One semester, we focused on bread. We asked what the value of bread was in the past and what its value is today. We challenged the social value of bakeries, of making bread and the ecological and economical impact of bread. Bread prices can start a revolution. 

We tend to look at bold ideas and pragmatic elaborations. All in all, we focus on giving students a deeper understanding about sustainable design principles, however vague and frustrating the word ‘sustainability’ might be. We highly value awareness about our contexts, society, and certain dynamics, and then, on the other hand, we value care. This means putting care into the solutions that we're proposing, using design in a careful way. 
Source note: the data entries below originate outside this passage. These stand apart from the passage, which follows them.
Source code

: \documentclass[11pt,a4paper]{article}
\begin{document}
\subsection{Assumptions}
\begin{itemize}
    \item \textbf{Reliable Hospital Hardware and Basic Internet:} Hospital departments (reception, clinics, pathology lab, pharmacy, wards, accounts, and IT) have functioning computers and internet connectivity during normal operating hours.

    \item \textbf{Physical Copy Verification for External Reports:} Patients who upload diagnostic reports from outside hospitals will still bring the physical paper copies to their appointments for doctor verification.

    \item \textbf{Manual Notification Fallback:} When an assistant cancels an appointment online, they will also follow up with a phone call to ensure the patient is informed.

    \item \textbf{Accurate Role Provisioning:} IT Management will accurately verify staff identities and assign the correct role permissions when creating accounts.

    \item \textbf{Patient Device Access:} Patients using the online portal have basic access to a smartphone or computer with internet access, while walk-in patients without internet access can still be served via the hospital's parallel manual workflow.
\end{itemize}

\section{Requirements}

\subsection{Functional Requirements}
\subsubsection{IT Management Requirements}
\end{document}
For us as a teacher team, the studio is our design project. It's important for us to have a certain mentality that thrives on constant exploration and experimentation, trying things out and learning as you go along. It's important that students don’t only focus on their progressions, but also put all their steps into context to understand how the things they did the previous week relate to the things they did before that, and what they learned in-between. It’s not only about looking forward, but also about looking back to inform the next steps. This attitude takes some pressure off the final result.  

The profession is constantly changing so much and so quickly that we're also pushing to learn how to learn. We constantly see a learning process as small steps of reflecting and staying up to date. I think that's inherent in the school model. Bringing in people from the field who have their own practices, who see teaching as something that is inspiring and interesting, but not their main source of income. This way, we teach students to be comfortable with constant change, which is the mentality that the curriculum our studio is based on. 

In the first semester, we always work with a partner because we think it's important that students are confronted with people who don't have a design related background. For example, last semester, we worked with somebody who has a farm in Ghent which the students went to and explored. They made groups and coordinated their collective research, which was then used as the fundament for individual projects. Here, everything was structured around the seasons of spring, summer, autumn, winter, and there was a constant dialog with the people of the farm. Talking to people, doing experiments at the location with a partner, moving out of the design bubble, that's very important. 

I think that it’s very important to be moving, getting in touch and seeing how autonomous practices can look like and how they can operate. Practices might look different today than they did before. What I'm designing might no longer be a product, a publication or a website, it might actually be all of that together. So, it becomes important that designers get an understanding of certain basic rules and that they are able to apply these to different media, even to music. I think it’s important that designers can detect certain patterns, and translate them from music to sculpture, from sculpture to graphics – because our tools have changed. Before, tools were very specific to a profession and discipline. The photographer had a very expensive camera, the filmmaker had a very expensive editing table and so on, but now we have relatively cheap tools with which to do everything, and that changes the skill set that is needed, so it's much more about recognising and applying general patterns, rather than fostering one very specific skill. Design is more about mentality.